WHAT NEEDS TO BE DONE: Reproduce each record in the listing below exactly as written.

RECORDS FOR PROCESSING:
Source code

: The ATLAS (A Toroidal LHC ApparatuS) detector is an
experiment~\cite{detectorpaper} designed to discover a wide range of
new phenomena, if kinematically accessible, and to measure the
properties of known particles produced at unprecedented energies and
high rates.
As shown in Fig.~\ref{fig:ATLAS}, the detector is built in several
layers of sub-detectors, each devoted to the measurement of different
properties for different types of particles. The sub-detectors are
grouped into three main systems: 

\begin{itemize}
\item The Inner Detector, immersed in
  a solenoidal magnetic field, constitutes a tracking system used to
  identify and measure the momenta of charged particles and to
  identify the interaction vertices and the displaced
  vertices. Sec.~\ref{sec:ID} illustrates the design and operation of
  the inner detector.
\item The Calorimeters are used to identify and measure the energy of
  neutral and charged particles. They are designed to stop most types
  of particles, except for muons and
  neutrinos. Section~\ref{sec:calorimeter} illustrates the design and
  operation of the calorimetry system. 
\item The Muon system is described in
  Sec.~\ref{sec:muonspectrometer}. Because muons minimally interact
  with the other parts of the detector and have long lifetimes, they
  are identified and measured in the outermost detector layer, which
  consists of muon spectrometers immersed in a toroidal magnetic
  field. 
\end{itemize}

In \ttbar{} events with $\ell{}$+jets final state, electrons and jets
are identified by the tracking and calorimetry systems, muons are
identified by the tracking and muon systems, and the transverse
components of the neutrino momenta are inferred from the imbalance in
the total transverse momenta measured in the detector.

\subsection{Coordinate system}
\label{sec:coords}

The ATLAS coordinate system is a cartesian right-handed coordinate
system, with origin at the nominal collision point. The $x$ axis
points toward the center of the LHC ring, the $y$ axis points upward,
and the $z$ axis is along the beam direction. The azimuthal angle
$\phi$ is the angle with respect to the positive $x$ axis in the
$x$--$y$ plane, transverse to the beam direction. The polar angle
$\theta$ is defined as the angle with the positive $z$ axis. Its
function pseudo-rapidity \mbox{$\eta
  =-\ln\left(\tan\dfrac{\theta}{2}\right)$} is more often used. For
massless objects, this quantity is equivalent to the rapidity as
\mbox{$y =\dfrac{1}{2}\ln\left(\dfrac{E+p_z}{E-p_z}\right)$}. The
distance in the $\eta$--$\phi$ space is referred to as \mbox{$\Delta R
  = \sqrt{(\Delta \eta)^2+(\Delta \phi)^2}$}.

WORKED SOLUTION:
Source code

: The ATLAS (A Toroidal LHC ApparatuS) detector is an
experiment~\cite{detectorpaper} designed to discover a wide range of
new phenomena, if kinematically accessible, and to measure the
properties of known particles produced at unprecedented energies and
high rates.
As shown in Fig.~\ref{fig:ATLAS}, the detector is built in several
layers of sub-detectors, each devoted to the measurement of different
properties for different types of particles. The sub-detectors are
grouped into three main systems: 

\begin{itemize}
\item The Inner Detector, immersed in
  a solenoidal magnetic field, constitutes a tracking system used to
  identify and measure the momenta of charged particles and to
  identify the interaction vertices and the displaced
  vertices. Sec.~\ref{sec:ID} illustrates the design and operation of
  the inner detector.
\item The Calorimeters are used to identify and measure the energy of
  neutral and charged particles. They are designed to stop most types
  of particles, except for muons and
  neutrinos. Section~\ref{sec:calorimeter} illustrates the design and
  operation of the calorimetry system. 
\item The Muon system is described in
  Sec.~\ref{sec:muonspectrometer}. Because muons minimally interact
  with the other parts of the detector and have long lifetimes, they
  are identified and measured in the outermost detector layer, which
  consists of muon spectrometers immersed in a toroidal magnetic
  field. 
\end{itemize}

In \ttbar{} events with $\ell{}$+jets final state, electrons and jets
are identified by the tracking and calorimetry systems, muons are
identified by the tracking and muon systems, and the transverse
components of the neutrino momenta are inferred from the imbalance in
the total transverse momenta measured in the detector.

\subsection{Coordinate system}
\label{sec:coords}

The ATLAS coordinate system is a cartesian right-handed coordinate
system, with origin at the nominal collision point. The $x$ axis
points toward the center of the LHC ring, the $y$ axis points upward,
and the $z$ axis is along the beam direction. The azimuthal angle
$\phi$ is the angle with respect to the positive $x$ axis in the
$x$--$y$ plane, transverse to the beam direction. The polar angle
$\theta$ is defined as the angle with the positive $z$ axis. Its
function pseudo-rapidity \mbox{$\eta
  =-\ln\left(\tan\dfrac{\theta}{2}\right)$} is more often used. For
massless objects, this quantity is equivalent to the rapidity as
\mbox{$y =\dfrac{1}{2}\ln\left(\dfrac{E+p_z}{E-p_z}\right)$}. The
distance in the $\eta$--$\phi$ space is referred to as \mbox{$\Delta R
  = \sqrt{(\Delta \eta)^2+(\Delta \phi)^2}$}.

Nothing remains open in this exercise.